[[ Data for the task open ]]

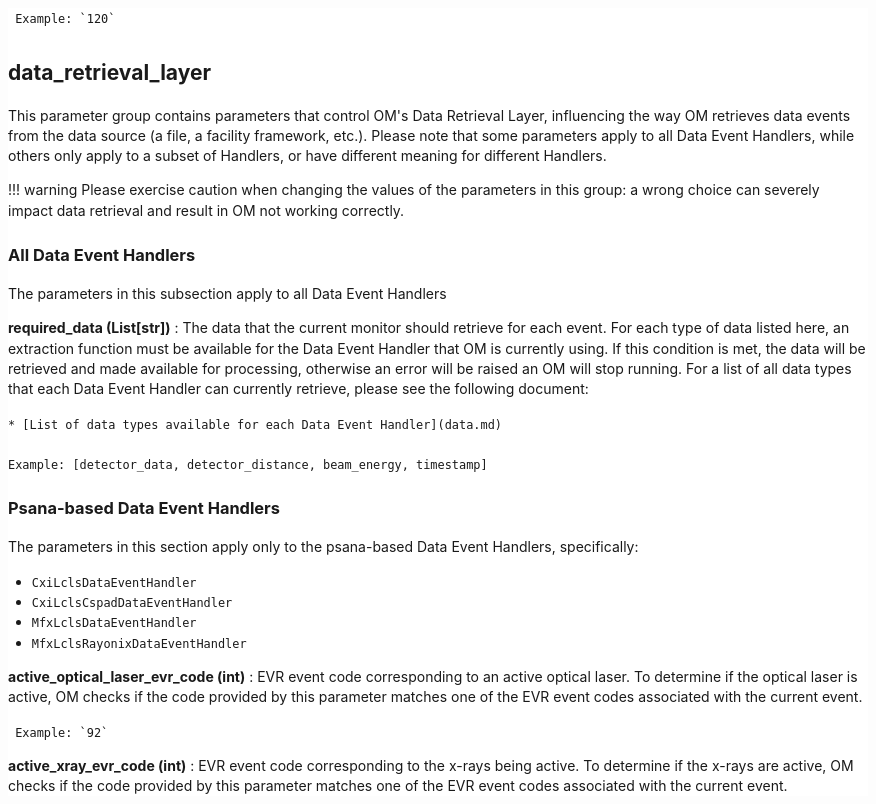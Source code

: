      Example: `120`



## data_retrieval_layer

This parameter group contains parameters that control OM's Data Retrieval Layer,
influencing the way OM retrieves data events from the data source (a file, a facility
framework, etc.). Please note that some parameters apply to all Data Event Handlers,
while others only apply to a subset of Handlers, or have different meaning for
different Handlers.


!!! warning
    Please exercise caution when changing the values of the parameters in this group: a
    wrong choice can severely impact data retrieval and result in OM not working
    correctly.


### All Data Event Handlers

The parameters in this subsection apply to all Data Event Handlers

**required_data (List[str])**
: The data that the current monitor should retrieve for each event. For each type of
  data listed here, an extraction function must be available for the Data Event Handler
  that OM is currently using. If this condition is met, the data will be retrieved
  and made available for processing, otherwise an error will be raised an OM will stop
  running. For a list of all data types that each Data Event Handler can currently
  retrieve, please see the following document:

    * [List of data types available for each Data Event Handler](data.md)

    Example: [detector_data, detector_distance, beam_energy, timestamp]


### Psana-based Data Event Handlers

The parameters in this section apply only to the psana-based Data Event Handlers,
specifically:

  * `CxiLclsDataEventHandler`
  * `CxiLclsCspadDataEventHandler`
  * `MfxLclsDataEventHandler`
  * `MfxLclsRayonixDataEventHandler`

**active_optical_laser_evr_code (int)**
:  EVR event code corresponding to an active optical laser. To determine if the optical
   laser is active, OM checks if the code provided by this parameter matches one
   of the EVR event codes associated with the current event.

     Example: `92`

**active_xray_evr_code (int)**
:  EVR event code corresponding to the x-rays being active. To determine if the x-rays
   are active, OM checks if the code provided by this parameter matches one of the
   EVR event codes associated with the current event.
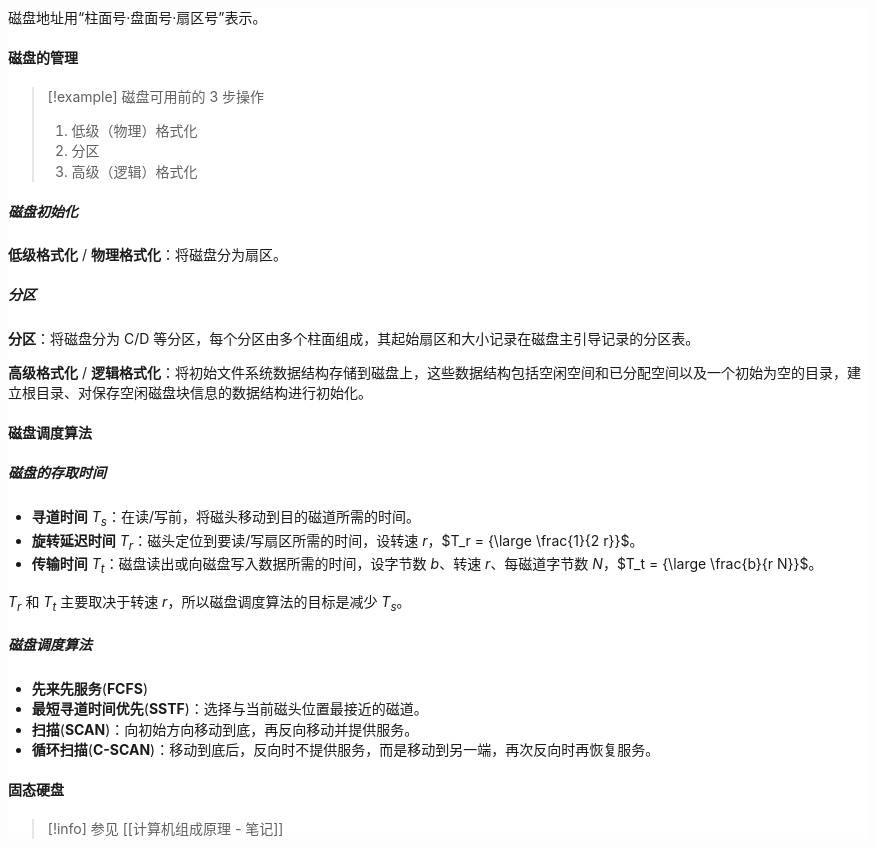 磁盘地址用“柱面号·盘面号·扇区号”表示。

#### 磁盘的管理

> [!example] 磁盘可用前的 3 步操作
> 
> 1. 低级（物理）格式化
> 2. 分区
> 3. 高级（逻辑）格式化

##### 磁盘初始化

**低级格式化** / **物理格式化**：将磁盘分为扇区。

##### 分区

**分区**：将磁盘分为 C/D 等分区，每个分区由多个柱面组成，其起始扇区和大小记录在磁盘主引导记录的分区表。

**高级格式化** / **逻辑格式化**：将初始文件系统数据结构存储到磁盘上，这些数据结构包括空闲空间和已分配空间以及一个初始为空的目录，建立根目录、对保存空闲磁盘块信息的数据结构进行初始化。

#### 磁盘调度算法

##### 磁盘的存取时间

- **寻道时间** $T_s$：在读/写前，将磁头移动到目的磁道所需的时间。
- **旋转延迟时间** $T_r$：磁头定位到要读/写扇区所需的时间，设转速 $r$，$T_r = {\large \frac{1}{2 r}}$。
- **传输时间** $T_t$：磁盘读出或向磁盘写入数据所需的时间，设字节数 $b$、转速 $r$、每磁道字节数 $N$，$T_t = {\large \frac{b}{r N}}$。

$T_r$ 和 $T_t$ 主要取决于转速 $r$，所以磁盘调度算法的目标是减少 $T_s$。

##### 磁盘调度算法

- **先来先服务**(**FCFS**)
- **最短寻道时间优先**(**SSTF**)：选择与当前磁头位置最接近的磁道。
- **扫描**(**SCAN**)：向初始方向移动到底，再反向移动并提供服务。
- **循环扫描**(**C-SCAN**)：移动到底后，反向时不提供服务，而是移动到另一端，再次反向时再恢复服务。

#### 固态硬盘

> [!info] 参见 [[计算机组成原理 - 笔记]]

[[ Data for the task closed ]]

• [Your instructions]: Report, as a bare number, how many lines above contain the string "based".

• [Written solution]: 2